Barulah pendengar bisa mengerti maksud pembicaraannya dari ilustrasi maupun
analogi. Pembaca haruslah membaca utuh gagasannya, dan mengambil makna secara ganzheit. Metode Ganzheit bersumber dari teori psikologi Gestalt. Sebuah teks atau pun wacana bersifat satu kesatuan konsep
dan pemikiran penulis atau pun penuturnya yang tidak bisa dipecah-pecah dahulu
dalam pemaknaannya. Setelah itu, barulah pembaca atau pendengar bisa
menemukan sesuatu yang bermakna baru. Bisa jadi makna baru itu suatu rasa cinta
pada kemanusiaan, sesuatu yang mencerahkan, yang tidak selalu harus
diungkapkan. Bagi saya, memahami jalan hidup dan pemikiran pak Ishak seperti
membaca dan melantunkan puisi Sapardi Djoko Damono (Aku Ingin, 1989) tanpa harus mendiskusikannya.

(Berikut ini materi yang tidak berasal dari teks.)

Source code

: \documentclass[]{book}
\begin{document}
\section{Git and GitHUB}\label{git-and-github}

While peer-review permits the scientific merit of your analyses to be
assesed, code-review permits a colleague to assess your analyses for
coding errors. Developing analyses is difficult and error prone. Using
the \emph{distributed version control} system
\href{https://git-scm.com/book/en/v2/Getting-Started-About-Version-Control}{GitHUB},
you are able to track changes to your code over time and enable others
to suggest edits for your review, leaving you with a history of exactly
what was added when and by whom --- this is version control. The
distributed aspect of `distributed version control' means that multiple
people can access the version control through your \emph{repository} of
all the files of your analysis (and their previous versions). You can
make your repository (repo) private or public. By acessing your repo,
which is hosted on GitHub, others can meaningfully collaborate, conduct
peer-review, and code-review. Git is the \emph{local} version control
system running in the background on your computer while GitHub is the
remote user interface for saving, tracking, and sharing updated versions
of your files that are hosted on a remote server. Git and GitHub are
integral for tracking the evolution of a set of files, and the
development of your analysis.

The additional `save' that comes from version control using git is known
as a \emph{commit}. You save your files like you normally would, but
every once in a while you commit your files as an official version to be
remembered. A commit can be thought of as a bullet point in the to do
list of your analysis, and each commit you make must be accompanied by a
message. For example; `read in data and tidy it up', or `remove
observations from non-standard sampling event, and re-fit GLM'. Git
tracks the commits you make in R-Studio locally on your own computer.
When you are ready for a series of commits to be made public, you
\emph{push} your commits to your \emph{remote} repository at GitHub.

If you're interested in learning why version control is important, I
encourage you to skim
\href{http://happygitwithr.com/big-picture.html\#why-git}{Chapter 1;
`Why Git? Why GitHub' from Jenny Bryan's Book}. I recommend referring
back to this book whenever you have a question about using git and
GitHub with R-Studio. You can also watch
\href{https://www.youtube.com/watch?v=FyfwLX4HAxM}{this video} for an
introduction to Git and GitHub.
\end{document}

aku ingin mencintaimu dengan sederhana
dengan kata yang tak sempat diucapkan
kayu kepada api yang menjadikannya debu
dengan kata yang tak sempat diucapkan
kayu kepada api yang menjadikannya debu
aku ingin mencintaimu dengan sederhana
dengan isyarat yang tak sempat disampaikan
awan kepada hujan yang menjadikannya tiada
dengan isyarat yang tak sempat disampaikan
awan kepada hujan yang menjadikannya tiada
Tidak
berarti keyakinan dan pandangan hidup Ishak Ngeljaratan dalam berbagai
karyanya tidak bisa dianalisis secara teoritik. Dalam perkembangan ilmu
pengetahuan di Nusantara, telah dikembangkan model Sosiologi Profetik sebagai counter-hegemony positivisme ilmu
pengetahuan Barat. Ilmu Sosial Profetik relevan dan kontekstual dengan
perkembangan pemikiran Filsafat, Sastra dan Agama. Salah seorang narasumber
teori sosial profetik adalah profesor Kuntowijoyo (almarhum). Dirumuskan bahwa bahwa Sosiologi Profetik menggabungkan kemampuan kritis ilmu sosial dan
nilai-nilai agama dalam satu bingkai paradigma ilmu sosial yang utuh dan
integral. Jalan tengahnya adalah metode objektivikasi, yakni penafsiran
nilai-nilai subjektif agama dalam kategori-kategori objektif agar dapat
dipahami semua orang tanpa perlu bergantung lagi pada nilai-nilai asal
agamanya.
Dalam obyektifikasi,
nilai-nilai obyektif dari semua agama, ideologi, kepercayaan atau aliran
filsafat dapat saling berkomunikasi, lepas dari egosentrisme ideologisnya (lih. Husnul Muttaqien dalam http://sosiologiprofetik.wordpress.com/2008/01/18/menuju-sosiologi-profetik/,
18 Januari 2008).
Tiga kata kunci yang menyatu dalam
pemikiran Ishak Ngeljaratan, yakni memanusiakan manusia (Humanitoirisasi/humanisasi), pembebasan manusia dari belenggu
positivisme iptek (Liberasi), dan
pencerahan manusia dari nafsu duniawi (Transendensi).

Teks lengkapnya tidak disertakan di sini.